----- Information supplied -----

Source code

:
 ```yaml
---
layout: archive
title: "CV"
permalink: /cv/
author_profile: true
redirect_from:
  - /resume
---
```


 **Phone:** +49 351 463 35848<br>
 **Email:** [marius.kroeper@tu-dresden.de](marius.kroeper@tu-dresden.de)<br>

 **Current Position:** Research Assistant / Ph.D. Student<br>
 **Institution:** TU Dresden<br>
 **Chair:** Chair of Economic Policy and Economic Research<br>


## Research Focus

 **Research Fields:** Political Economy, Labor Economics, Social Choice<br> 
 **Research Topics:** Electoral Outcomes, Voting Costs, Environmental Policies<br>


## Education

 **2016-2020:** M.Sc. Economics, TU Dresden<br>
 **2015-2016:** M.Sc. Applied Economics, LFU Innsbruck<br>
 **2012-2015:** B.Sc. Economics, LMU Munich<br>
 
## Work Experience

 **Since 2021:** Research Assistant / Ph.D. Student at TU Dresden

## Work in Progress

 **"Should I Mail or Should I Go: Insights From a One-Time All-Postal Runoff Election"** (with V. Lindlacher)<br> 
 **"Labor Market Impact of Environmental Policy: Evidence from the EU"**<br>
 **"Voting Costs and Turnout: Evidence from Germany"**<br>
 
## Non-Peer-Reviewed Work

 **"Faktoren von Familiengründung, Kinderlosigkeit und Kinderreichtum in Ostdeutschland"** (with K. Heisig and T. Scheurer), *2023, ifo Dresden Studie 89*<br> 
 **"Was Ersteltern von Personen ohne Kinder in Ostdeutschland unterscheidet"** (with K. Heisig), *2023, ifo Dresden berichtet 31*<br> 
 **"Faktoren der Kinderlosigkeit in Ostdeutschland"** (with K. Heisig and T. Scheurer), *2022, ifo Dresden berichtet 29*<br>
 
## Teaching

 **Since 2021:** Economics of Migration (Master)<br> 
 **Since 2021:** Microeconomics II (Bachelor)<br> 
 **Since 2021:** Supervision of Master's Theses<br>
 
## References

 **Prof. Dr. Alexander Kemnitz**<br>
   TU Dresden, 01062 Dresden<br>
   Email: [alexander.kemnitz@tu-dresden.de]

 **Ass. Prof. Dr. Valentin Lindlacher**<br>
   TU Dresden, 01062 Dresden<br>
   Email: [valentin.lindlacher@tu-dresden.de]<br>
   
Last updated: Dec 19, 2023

-----

What this task involves | Would you restate the whole listing word for word?

Exercise answer |
Source code

:
 ```yaml
---
layout: archive
title: "CV"
permalink: /cv/
author_profile: true
redirect_from:
  - /resume
---
```


 **Phone:** +49 351 463 35848<br>
 **Email:** [marius.kroeper@tu-dresden.de](marius.kroeper@tu-dresden.de)<br>

 **Current Position:** Research Assistant / Ph.D. Student<br>
 **Institution:** TU Dresden<br>
 **Chair:** Chair of Economic Policy and Economic Research<br>


## Research Focus

 **Research Fields:** Political Economy, Labor Economics, Social Choice<br> 
 **Research Topics:** Electoral Outcomes, Voting Costs, Environmental Policies<br>


## Education

 **2016-2020:** M.Sc. Economics, TU Dresden<br>
 **2015-2016:** M.Sc. Applied Economics, LFU Innsbruck<br>
 **2012-2015:** B.Sc. Economics, LMU Munich<br>
 
## Work Experience

 **Since 2021:** Research Assistant / Ph.D. Student at TU Dresden

## Work in Progress

 **"Should I Mail or Should I Go: Insights From a One-Time All-Postal Runoff Election"** (with V. Lindlacher)<br> 
 **"Labor Market Impact of Environmental Policy: Evidence from the EU"**<br>
 **"Voting Costs and Turnout: Evidence from Germany"**<br>
 
## Non-Peer-Reviewed Work

 **"Faktoren von Familiengründung, Kinderlosigkeit und Kinderreichtum in Ostdeutschland"** (with K. Heisig and T. Scheurer), *2023, ifo Dresden Studie 89*<br> 
 **"Was Ersteltern von Personen ohne Kinder in Ostdeutschland unterscheidet"** (with K. Heisig), *2023, ifo Dresden berichtet 31*<br> 
 **"Faktoren der Kinderlosigkeit in Ostdeutschland"** (with K. Heisig and T. Scheurer), *2022, ifo Dresden berichtet 29*<br>
 
## Teaching

 **Since 2021:** Economics of Migration (Master)<br> 
 **Since 2021:** Microeconomics II (Bachelor)<br> 
 **Since 2021:** Supervision of Master's Theses<br>
 
## References

 **Prof. Dr. Alexander Kemnitz**<br>
   TU Dresden, 01062 Dresden<br>
   Email: [alexander.kemnitz@tu-dresden.de]

 **Ass. Prof. Dr. Valentin Lindlacher**<br>
   TU Dresden, 01062 Dresden<br>
   Email: [valentin.lindlacher@tu-dresden.de]<br>
   
Last updated: Dec 19, 2023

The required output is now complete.